╭──

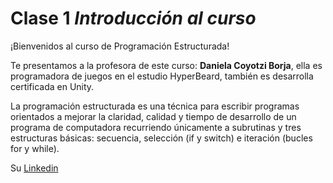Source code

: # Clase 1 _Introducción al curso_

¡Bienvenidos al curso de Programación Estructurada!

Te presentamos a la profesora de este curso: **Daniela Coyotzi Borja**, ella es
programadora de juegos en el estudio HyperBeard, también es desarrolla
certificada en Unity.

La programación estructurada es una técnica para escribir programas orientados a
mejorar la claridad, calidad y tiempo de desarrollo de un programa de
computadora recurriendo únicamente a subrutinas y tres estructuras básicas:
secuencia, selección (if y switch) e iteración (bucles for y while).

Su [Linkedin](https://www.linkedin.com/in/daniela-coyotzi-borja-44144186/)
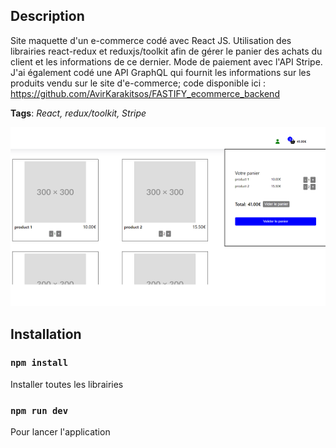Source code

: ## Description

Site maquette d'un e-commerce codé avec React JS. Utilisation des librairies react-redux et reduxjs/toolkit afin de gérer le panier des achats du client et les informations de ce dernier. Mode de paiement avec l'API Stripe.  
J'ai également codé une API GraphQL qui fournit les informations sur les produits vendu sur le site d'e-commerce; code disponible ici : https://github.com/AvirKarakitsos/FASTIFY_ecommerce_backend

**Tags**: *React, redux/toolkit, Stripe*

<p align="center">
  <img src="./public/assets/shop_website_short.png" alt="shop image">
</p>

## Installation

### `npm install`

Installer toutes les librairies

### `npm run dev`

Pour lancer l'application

╰──
╭──

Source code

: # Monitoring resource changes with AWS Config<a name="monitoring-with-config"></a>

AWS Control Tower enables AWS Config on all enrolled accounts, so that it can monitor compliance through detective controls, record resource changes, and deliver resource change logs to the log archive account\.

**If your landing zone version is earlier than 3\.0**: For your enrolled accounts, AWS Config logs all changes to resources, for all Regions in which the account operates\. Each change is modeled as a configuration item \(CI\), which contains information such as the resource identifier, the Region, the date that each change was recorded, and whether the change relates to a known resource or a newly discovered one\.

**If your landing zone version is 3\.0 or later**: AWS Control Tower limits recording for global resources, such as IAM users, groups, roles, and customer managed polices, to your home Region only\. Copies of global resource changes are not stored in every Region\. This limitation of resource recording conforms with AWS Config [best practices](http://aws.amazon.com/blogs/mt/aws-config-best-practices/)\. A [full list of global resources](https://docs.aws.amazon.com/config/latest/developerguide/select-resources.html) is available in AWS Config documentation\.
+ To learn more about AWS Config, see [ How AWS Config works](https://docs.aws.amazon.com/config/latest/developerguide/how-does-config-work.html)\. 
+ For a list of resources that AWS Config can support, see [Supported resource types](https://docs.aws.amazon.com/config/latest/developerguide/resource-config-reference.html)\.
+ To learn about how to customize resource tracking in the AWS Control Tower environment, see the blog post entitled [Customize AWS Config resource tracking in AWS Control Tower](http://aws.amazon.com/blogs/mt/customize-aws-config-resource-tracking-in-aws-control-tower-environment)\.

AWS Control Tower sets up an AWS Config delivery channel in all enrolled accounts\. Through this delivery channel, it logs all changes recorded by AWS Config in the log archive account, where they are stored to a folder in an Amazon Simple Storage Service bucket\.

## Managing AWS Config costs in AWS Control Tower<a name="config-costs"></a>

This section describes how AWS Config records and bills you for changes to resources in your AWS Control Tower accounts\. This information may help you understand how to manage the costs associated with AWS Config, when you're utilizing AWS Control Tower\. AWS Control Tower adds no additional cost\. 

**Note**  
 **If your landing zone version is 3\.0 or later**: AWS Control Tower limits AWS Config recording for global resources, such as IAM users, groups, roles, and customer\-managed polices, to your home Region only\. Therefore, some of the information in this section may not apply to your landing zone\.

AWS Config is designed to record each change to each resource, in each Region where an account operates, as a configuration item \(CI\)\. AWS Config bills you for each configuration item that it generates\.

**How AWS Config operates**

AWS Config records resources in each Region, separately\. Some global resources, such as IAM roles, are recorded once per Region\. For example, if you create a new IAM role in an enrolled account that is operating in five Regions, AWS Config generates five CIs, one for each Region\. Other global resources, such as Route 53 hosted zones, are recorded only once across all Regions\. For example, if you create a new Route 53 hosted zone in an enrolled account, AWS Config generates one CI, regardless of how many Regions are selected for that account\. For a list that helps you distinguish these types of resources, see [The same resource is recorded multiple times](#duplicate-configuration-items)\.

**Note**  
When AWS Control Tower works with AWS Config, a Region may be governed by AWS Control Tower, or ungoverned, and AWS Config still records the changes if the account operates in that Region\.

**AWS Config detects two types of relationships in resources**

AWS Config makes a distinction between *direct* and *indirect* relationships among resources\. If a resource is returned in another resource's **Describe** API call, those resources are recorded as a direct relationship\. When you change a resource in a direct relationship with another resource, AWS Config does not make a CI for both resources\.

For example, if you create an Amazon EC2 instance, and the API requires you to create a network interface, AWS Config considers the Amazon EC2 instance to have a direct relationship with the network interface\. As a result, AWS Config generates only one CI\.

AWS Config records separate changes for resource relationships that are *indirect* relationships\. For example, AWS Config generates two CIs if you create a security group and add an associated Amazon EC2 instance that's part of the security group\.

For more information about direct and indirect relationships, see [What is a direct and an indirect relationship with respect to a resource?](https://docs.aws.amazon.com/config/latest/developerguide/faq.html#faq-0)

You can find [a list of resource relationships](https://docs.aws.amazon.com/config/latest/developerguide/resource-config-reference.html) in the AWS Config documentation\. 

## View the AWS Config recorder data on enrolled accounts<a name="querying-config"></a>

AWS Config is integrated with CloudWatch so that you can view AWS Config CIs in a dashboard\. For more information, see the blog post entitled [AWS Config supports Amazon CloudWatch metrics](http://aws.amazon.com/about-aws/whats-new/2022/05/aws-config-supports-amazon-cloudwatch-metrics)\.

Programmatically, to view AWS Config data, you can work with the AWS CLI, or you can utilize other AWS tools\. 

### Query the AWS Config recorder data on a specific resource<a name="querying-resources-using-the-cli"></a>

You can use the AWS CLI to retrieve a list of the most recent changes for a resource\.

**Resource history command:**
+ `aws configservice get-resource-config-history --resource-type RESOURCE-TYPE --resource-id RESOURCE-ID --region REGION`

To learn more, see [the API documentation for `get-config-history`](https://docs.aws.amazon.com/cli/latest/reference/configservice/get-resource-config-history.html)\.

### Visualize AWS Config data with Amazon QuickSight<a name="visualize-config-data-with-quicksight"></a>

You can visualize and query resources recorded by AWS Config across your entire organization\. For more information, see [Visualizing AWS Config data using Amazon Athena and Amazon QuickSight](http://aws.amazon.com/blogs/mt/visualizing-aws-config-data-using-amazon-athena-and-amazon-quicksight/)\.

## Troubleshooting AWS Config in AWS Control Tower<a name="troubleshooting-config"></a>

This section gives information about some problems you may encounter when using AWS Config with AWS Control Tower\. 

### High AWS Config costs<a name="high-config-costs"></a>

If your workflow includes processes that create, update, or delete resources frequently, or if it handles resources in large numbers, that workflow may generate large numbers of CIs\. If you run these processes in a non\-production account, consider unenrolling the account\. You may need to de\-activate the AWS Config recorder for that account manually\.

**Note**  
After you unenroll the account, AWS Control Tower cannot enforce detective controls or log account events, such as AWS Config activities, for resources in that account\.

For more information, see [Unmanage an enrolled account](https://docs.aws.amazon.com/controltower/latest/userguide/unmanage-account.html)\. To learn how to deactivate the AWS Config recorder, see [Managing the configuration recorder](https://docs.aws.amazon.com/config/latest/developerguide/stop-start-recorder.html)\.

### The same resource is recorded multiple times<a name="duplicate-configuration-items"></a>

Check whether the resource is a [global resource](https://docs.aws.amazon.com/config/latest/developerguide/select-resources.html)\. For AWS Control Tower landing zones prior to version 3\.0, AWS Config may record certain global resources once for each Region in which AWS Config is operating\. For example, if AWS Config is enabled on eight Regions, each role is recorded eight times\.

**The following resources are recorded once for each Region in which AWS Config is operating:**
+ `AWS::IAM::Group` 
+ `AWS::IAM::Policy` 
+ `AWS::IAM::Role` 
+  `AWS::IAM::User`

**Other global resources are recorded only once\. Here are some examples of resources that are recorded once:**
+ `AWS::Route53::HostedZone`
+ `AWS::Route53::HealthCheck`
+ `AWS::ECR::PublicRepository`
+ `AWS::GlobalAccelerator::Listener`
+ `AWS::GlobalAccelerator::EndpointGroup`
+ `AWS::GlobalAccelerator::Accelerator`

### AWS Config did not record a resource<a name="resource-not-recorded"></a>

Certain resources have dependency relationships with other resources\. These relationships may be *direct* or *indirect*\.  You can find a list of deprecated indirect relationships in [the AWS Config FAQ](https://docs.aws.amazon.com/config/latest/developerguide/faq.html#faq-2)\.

╰──

Exercise instructions: Of the lines above, retype only those from the line containing "AWS Config operates**" through the line containing "relationships in resources**", including both, exactly.

Solution below:
**How AWS Config operates**

AWS Config records resources in each Region, separately\. Some global resources, such as IAM roles, are recorded once per Region\. For example, if you create a new IAM role in an enrolled account that is operating in five Regions, AWS Config generates five CIs, one for each Region\. Other global resources, such as Route 53 hosted zones, are recorded only once across all Regions\. For example, if you create a new Route 53 hosted zone in an enrolled account, AWS Config generates one CI, regardless of how many Regions are selected for that account\. For a list that helps you distinguish these types of resources, see [The same resource is recorded multiple times](#duplicate-configuration-items)\.

**Note**  
When AWS Control Tower works with AWS Config, a Region may be governed by AWS Control Tower, or ungoverned, and AWS Config still records the changes if the account operates in that Region\.

**AWS Config detects two types of relationships in resources**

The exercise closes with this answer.